For more on strategic and corporate planning, financial and personal planning visit The Strategic and Business Planning Center.

This month we examine ways to make strategic plans "come alive". 


I was asked recently to be part of a strategic planning session for our department. Since the department is quite large, it isn't possible to include all staff in the process. I think strategic planning is very important, but in past years, all the work put into it seems to have gone to waste. The strategic planning document seems to get put in the back of the drawer, and I suspect that most staff don't even read their copies. Since we put a lot of time and effort into the process, can you suggest any ways that we might make it worthwhile?  


What you describe is probably the norm in organizations that do strategic planning. It is rare that plans of any sort are made to "come alive". To understand why this occurs is to take a step to altering the situation. Strategic planning can be one of the backbones of organizational functioning, serving to: · inform decision-making (eg. what we do, what we don't), · help staff determine both work unit and employee objectives · inform the staff development and personnel functions · form a basis for continuous improvement 

One major reason for its failure is that it is often seen as an event, unlinked to anything else. One of the keys is to link it to the many other organizational functions through action, not just talk. If we consider strategic planning as long range planning, work units need to use it as a basis for their own shorter-term operational planning. If the larger department does it's strategic plan once a year, each work unit should be using that plan as the foundation for setting it's own goals and objectives for the upcoming fiscal year. 
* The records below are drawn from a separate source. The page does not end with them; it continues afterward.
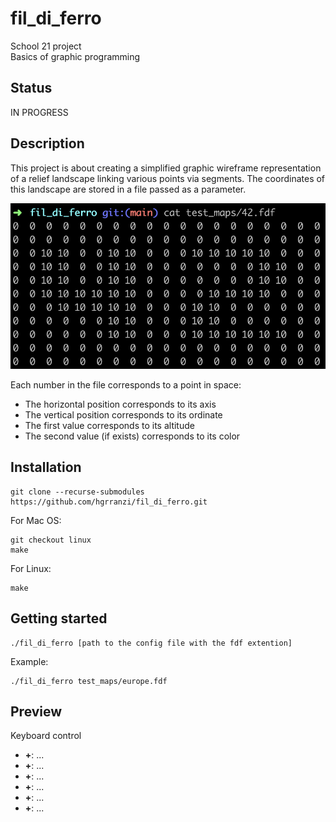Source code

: # fil_di_ferro

School 21 project<br>
Basics of graphic programming

## Status

IN PROGRESS

## Description

This project is about creating a simplified graphic wireframe representation of a relief landscape linking various points via segments. The coordinates of this landscape are stored in a file passed as
a parameter.<br>

![file](./test_maps/file_example.png)

Each number in the file corresponds to a point in space:

<ul>
  <li>The horizontal position corresponds to its axis</li>
  <li>The vertical position corresponds to its ordinate</li>
  <li>The first value corresponds to its altitude</li>
  <li>The second value (if exists) corresponds to its color</li>
</ul>

## Installation

	git clone --recurse-submodules https://github.com/hgrranzi/fil_di_ferro.git

For Mac OS:

	git checkout linux
	make

For Linux:

	make

## Getting started

	./fil_di_ferro [path to the config file with the fdf extention]

Example:

	./fil_di_ferro test_maps/europe.fdf

## Preview

Keyboard control

<ul>
  <li><b>+</b>:      ...</li>
  <li><b>+</b>:      ...</li>
  <li><b>+</b>:      ...</li>
  <li><b>+</b>:      ...</li>
  <li><b>+</b>:      ...</li>
  <li><b>+</b>:      ...</li>
</ul>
We use the term cascading to refer to the effects that a meaningful strategic plan can have. The departmental plan informs the divisional or work unit plan, which, in turn affects directly the allocation of resources and objectives for individuals. 

The advantage of cascading lies in the use of the unit/individual objective setting process to focus on why the department is there, and to link, through concrete action planning, the departmental plan to the everyday activities of each staff member. Individual managers need to be held accountable for the integration of their own plans with the overall departmental plan. So that is often the best place to start; with those managers. 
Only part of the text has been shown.